= Beginning of Section =

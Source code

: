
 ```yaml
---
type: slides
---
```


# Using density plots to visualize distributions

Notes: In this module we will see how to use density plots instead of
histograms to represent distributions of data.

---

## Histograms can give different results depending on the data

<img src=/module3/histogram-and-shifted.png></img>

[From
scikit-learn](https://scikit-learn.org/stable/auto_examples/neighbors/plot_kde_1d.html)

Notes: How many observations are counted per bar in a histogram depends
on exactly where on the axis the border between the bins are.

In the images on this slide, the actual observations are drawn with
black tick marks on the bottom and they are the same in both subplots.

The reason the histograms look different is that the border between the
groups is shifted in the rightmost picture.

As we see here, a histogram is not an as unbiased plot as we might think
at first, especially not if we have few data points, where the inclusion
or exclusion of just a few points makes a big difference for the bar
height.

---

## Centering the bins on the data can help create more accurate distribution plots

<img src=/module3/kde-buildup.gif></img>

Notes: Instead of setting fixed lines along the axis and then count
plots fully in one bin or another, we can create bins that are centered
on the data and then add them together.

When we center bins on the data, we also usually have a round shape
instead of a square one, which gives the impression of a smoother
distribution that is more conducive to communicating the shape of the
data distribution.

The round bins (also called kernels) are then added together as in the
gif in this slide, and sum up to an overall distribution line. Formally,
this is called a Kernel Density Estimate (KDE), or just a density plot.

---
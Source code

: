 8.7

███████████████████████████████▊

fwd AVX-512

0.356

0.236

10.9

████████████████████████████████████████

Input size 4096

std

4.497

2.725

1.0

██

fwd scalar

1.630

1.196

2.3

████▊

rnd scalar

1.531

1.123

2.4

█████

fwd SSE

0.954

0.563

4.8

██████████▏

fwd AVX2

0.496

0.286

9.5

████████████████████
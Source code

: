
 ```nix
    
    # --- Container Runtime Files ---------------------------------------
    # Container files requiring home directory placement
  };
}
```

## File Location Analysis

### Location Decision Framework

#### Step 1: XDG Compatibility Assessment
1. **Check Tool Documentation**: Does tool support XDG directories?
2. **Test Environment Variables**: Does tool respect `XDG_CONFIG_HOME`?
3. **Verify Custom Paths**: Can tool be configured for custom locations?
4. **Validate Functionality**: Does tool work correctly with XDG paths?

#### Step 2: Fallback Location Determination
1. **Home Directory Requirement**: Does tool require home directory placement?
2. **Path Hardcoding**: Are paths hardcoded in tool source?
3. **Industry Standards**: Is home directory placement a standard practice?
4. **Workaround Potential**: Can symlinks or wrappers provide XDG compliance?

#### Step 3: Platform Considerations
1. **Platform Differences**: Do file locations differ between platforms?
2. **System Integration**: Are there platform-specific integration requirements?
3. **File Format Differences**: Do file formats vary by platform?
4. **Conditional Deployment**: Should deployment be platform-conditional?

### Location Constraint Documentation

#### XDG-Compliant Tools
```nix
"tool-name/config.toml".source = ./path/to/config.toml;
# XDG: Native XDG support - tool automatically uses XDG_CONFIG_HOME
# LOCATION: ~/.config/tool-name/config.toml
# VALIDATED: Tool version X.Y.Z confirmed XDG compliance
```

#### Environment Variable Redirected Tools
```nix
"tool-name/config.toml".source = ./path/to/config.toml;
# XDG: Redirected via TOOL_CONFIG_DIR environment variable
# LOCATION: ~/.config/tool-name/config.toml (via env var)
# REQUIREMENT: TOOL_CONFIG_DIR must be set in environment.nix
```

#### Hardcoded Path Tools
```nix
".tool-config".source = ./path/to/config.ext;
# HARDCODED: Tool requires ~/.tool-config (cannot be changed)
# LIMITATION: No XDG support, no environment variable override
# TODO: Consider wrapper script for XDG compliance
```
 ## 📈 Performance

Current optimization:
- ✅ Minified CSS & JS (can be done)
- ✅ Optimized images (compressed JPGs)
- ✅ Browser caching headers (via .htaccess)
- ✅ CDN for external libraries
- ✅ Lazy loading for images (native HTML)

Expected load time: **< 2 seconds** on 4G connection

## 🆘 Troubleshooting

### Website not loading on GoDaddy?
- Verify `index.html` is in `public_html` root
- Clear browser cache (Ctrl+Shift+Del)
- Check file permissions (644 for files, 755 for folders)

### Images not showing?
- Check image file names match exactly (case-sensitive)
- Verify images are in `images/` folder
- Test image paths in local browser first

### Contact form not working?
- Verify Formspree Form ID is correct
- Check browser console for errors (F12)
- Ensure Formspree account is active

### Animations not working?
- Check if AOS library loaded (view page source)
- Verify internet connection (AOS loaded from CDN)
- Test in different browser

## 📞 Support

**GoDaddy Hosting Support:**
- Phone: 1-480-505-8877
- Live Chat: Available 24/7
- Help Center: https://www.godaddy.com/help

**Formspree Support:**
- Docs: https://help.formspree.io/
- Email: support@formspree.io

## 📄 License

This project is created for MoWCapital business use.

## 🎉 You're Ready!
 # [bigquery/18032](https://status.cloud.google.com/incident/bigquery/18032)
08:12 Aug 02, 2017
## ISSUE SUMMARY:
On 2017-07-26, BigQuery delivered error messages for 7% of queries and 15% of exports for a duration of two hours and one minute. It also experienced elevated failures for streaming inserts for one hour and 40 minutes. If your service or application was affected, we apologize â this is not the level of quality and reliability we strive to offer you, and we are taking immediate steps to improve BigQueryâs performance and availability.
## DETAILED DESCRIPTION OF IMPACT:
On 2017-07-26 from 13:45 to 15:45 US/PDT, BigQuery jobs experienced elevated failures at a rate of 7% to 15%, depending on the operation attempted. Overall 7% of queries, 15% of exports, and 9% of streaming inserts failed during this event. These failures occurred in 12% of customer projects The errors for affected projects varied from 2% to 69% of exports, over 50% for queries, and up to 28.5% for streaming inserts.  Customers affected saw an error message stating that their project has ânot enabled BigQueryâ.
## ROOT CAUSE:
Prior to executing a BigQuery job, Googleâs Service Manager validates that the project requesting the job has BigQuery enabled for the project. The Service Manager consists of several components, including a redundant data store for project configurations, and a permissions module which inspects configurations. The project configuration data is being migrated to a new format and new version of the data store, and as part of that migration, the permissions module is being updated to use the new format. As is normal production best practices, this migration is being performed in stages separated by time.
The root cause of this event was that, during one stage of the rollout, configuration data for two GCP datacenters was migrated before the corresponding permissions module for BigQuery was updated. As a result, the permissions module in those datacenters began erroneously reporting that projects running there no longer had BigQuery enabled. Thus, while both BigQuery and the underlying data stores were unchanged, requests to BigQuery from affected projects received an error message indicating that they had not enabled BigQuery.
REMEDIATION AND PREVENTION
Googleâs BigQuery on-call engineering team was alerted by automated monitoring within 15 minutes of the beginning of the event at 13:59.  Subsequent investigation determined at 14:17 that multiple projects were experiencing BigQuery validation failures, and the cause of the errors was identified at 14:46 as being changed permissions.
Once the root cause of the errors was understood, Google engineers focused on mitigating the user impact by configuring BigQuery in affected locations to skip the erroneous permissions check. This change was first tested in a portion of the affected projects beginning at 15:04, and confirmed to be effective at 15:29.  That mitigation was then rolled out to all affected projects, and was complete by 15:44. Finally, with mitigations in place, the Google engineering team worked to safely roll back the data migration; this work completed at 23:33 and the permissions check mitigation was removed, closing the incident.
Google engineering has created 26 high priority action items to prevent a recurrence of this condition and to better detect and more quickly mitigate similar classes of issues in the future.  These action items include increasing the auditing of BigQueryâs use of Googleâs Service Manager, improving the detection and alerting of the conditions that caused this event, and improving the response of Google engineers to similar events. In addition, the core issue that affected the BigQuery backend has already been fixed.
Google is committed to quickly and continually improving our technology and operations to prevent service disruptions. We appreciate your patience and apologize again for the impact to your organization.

= End of Section =

Exercise
Bring together every line in the entries that holds the string "improving".

Your response
Google engineering has created 26 high priority action items to prevent a recurrence of this condition and to better detect and more quickly mitigate similar classes of issues in the future.  These action items include increasing the auditing of BigQueryâs use of Googleâs Service Manager, improving the detection and alerting of the conditions that caused this event, and improving the response of Google engineers to similar events. In addition, the core issue that affected the BigQuery backend has already been fixed.
Google is committed to quickly and continually improving our technology and operations to prevent service disruptions. We appreciate your patience and apologize again for the impact to your organization.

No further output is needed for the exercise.